** Opening DATA block **

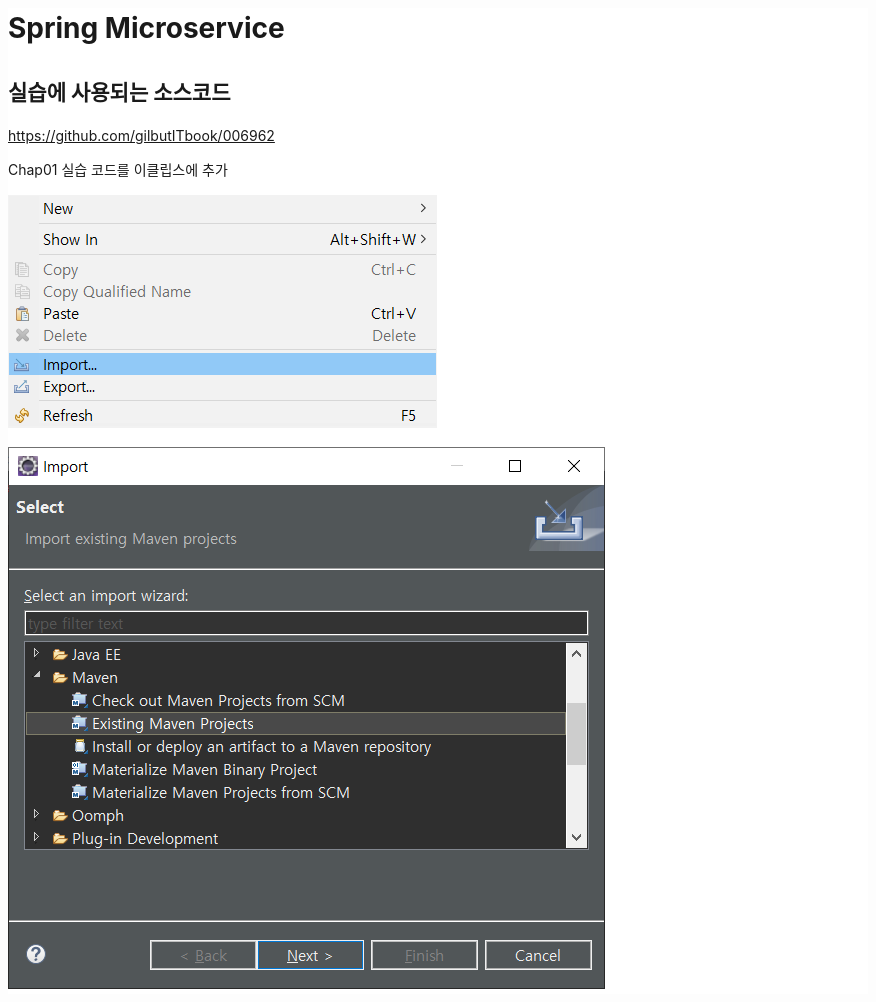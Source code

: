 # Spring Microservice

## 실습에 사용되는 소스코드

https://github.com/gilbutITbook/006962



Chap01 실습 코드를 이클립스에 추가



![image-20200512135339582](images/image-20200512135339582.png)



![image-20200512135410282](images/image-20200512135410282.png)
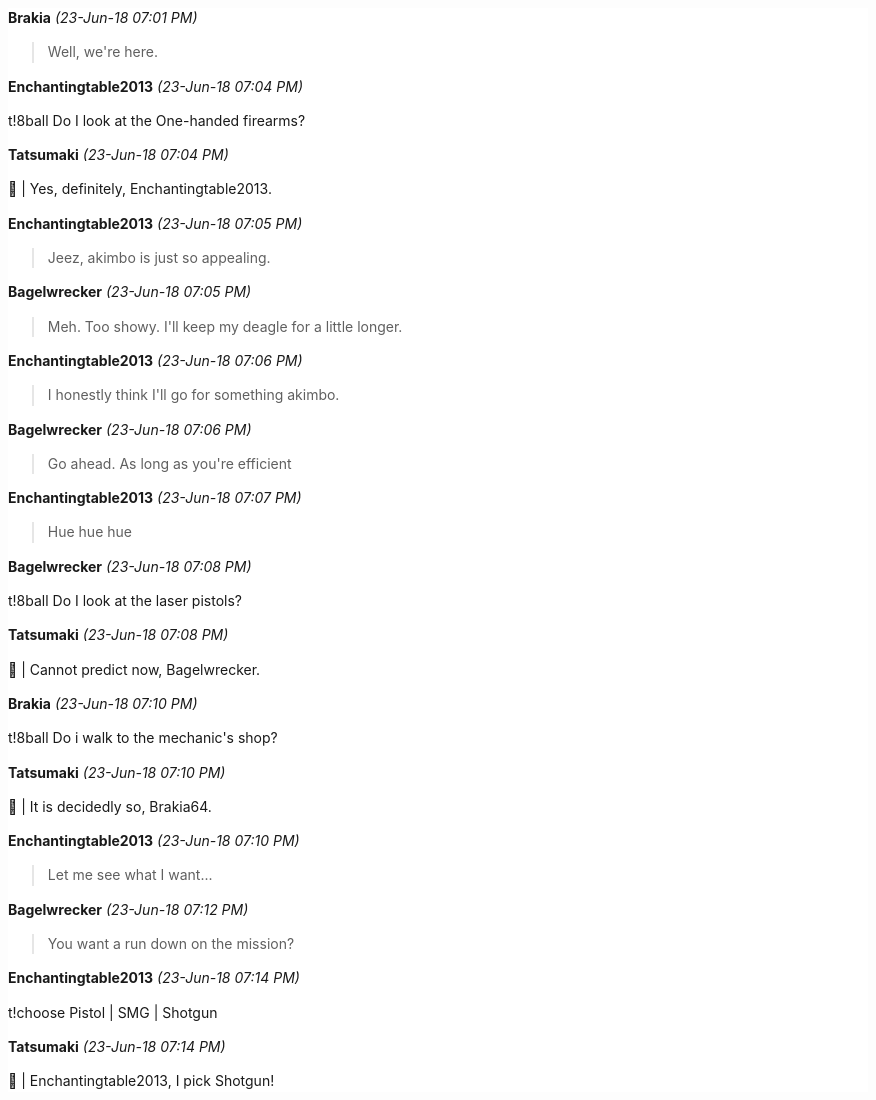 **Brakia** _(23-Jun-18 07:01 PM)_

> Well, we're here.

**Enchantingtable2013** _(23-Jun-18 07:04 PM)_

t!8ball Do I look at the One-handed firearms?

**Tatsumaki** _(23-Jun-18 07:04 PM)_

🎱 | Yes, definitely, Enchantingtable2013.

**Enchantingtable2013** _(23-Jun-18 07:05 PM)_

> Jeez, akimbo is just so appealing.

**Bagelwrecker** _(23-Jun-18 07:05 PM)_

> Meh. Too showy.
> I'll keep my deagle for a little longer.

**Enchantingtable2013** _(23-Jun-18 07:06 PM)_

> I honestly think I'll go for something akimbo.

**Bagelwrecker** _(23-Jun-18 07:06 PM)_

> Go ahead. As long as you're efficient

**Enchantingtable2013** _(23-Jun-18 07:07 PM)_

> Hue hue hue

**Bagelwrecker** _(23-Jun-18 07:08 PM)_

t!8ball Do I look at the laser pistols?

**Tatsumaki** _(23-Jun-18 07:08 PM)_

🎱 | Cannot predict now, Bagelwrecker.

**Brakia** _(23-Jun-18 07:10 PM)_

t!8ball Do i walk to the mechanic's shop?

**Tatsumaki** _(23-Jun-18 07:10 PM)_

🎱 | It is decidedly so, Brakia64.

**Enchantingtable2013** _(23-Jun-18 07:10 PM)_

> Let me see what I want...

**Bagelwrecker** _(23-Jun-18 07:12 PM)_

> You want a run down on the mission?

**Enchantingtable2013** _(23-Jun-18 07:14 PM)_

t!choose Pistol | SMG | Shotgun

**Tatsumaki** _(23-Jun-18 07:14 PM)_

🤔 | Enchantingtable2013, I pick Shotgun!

** Closing DATA block **

Output only these lines, word for word: the line containing "## 실습에 사용되는 소스코드" and every line after it through the last line of the data. Omit the pictures.

EXERCISE RESULT
## 실습에 사용되는 소스코드

https://github.com/gilbutITbook/006962



Chap01 실습 코드를 이클립스에 추가



![image-20200512135339582](images/image-20200512135339582.png)



![image-20200512135410282](images/image-20200512135410282.png)
 **Brakia** _(23-Jun-18 07:01 PM)_

> Well, we're here.

**Enchantingtable2013** _(23-Jun-18 07:04 PM)_

t!8ball Do I look at the One-handed firearms?

**Tatsumaki** _(23-Jun-18 07:04 PM)_

🎱 | Yes, definitely, Enchantingtable2013.

**Enchantingtable2013** _(23-Jun-18 07:05 PM)_

> Jeez, akimbo is just so appealing.

**Bagelwrecker** _(23-Jun-18 07:05 PM)_

> Meh. Too showy.
> I'll keep my deagle for a little longer.

**Enchantingtable2013** _(23-Jun-18 07:06 PM)_

> I honestly think I'll go for something akimbo.

**Bagelwrecker** _(23-Jun-18 07:06 PM)_

> Go ahead. As long as you're efficient

**Enchantingtable2013** _(23-Jun-18 07:07 PM)_

> Hue hue hue

**Bagelwrecker** _(23-Jun-18 07:08 PM)_

t!8ball Do I look at the laser pistols?

**Tatsumaki** _(23-Jun-18 07:08 PM)_

🎱 | Cannot predict now, Bagelwrecker.

**Brakia** _(23-Jun-18 07:10 PM)_

t!8ball Do i walk to the mechanic's shop?

**Tatsumaki** _(23-Jun-18 07:10 PM)_

🎱 | It is decidedly so, Brakia64.

**Enchantingtable2013** _(23-Jun-18 07:10 PM)_

> Let me see what I want...

**Bagelwrecker** _(23-Jun-18 07:12 PM)_

> You want a run down on the mission?

**Enchantingtable2013** _(23-Jun-18 07:14 PM)_

t!choose Pistol | SMG | Shotgun

**Tatsumaki** _(23-Jun-18 07:14 PM)_

🤔 | Enchantingtable2013, I pick Shotgun!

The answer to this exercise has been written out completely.